──────── SUPPLIED ENTRIES ────────

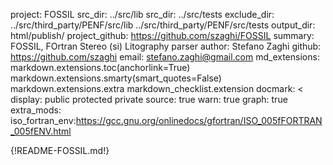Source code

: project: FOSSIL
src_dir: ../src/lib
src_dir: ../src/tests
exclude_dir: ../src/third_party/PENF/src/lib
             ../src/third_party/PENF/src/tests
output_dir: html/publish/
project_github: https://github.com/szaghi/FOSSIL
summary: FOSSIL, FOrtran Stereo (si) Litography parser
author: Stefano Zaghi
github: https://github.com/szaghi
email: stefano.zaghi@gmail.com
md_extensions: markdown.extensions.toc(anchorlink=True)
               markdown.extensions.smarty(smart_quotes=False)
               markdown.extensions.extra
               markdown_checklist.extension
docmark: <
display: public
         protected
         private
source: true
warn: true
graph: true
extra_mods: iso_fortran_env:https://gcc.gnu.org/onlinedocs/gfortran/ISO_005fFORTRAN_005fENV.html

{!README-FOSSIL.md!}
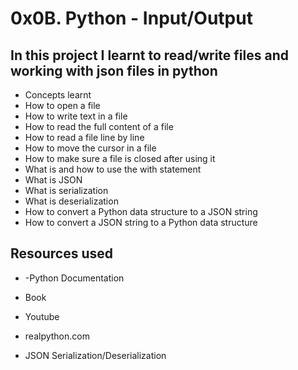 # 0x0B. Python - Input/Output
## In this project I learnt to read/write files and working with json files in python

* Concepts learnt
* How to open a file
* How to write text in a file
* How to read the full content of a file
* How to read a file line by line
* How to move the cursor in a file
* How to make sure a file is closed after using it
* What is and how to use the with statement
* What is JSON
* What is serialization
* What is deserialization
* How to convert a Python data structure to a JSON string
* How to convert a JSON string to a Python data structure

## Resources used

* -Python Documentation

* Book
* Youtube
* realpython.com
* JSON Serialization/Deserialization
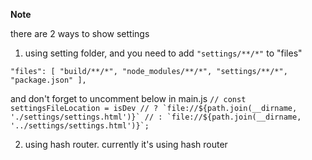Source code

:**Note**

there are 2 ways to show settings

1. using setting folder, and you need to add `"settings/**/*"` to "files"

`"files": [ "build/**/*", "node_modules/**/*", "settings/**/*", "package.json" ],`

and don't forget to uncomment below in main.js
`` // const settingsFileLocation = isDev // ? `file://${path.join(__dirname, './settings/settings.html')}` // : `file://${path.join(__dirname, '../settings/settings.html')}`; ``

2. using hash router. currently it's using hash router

────────

PROBLEM TO WORK ON:
Please output the lines of the listing above that fall in the stretch from the one with "src_dir: ../src/lib" through the one with "markdown.extensions.extra", exactly and only those.

RESPONSE:
src_dir: ../src/lib
src_dir: ../src/tests
exclude_dir: ../src/third_party/PENF/src/lib
             ../src/third_party/PENF/src/tests
output_dir: html/publish/
project_github: https://github.com/szaghi/FOSSIL
summary: FOSSIL, FOrtran Stereo (si) Litography parser
author: Stefano Zaghi
github: https://github.com/szaghi
email: stefano.zaghi@gmail.com
md_extensions: markdown.extensions.toc(anchorlink=True)
               markdown.extensions.smarty(smart_quotes=False)
               markdown.extensions.extra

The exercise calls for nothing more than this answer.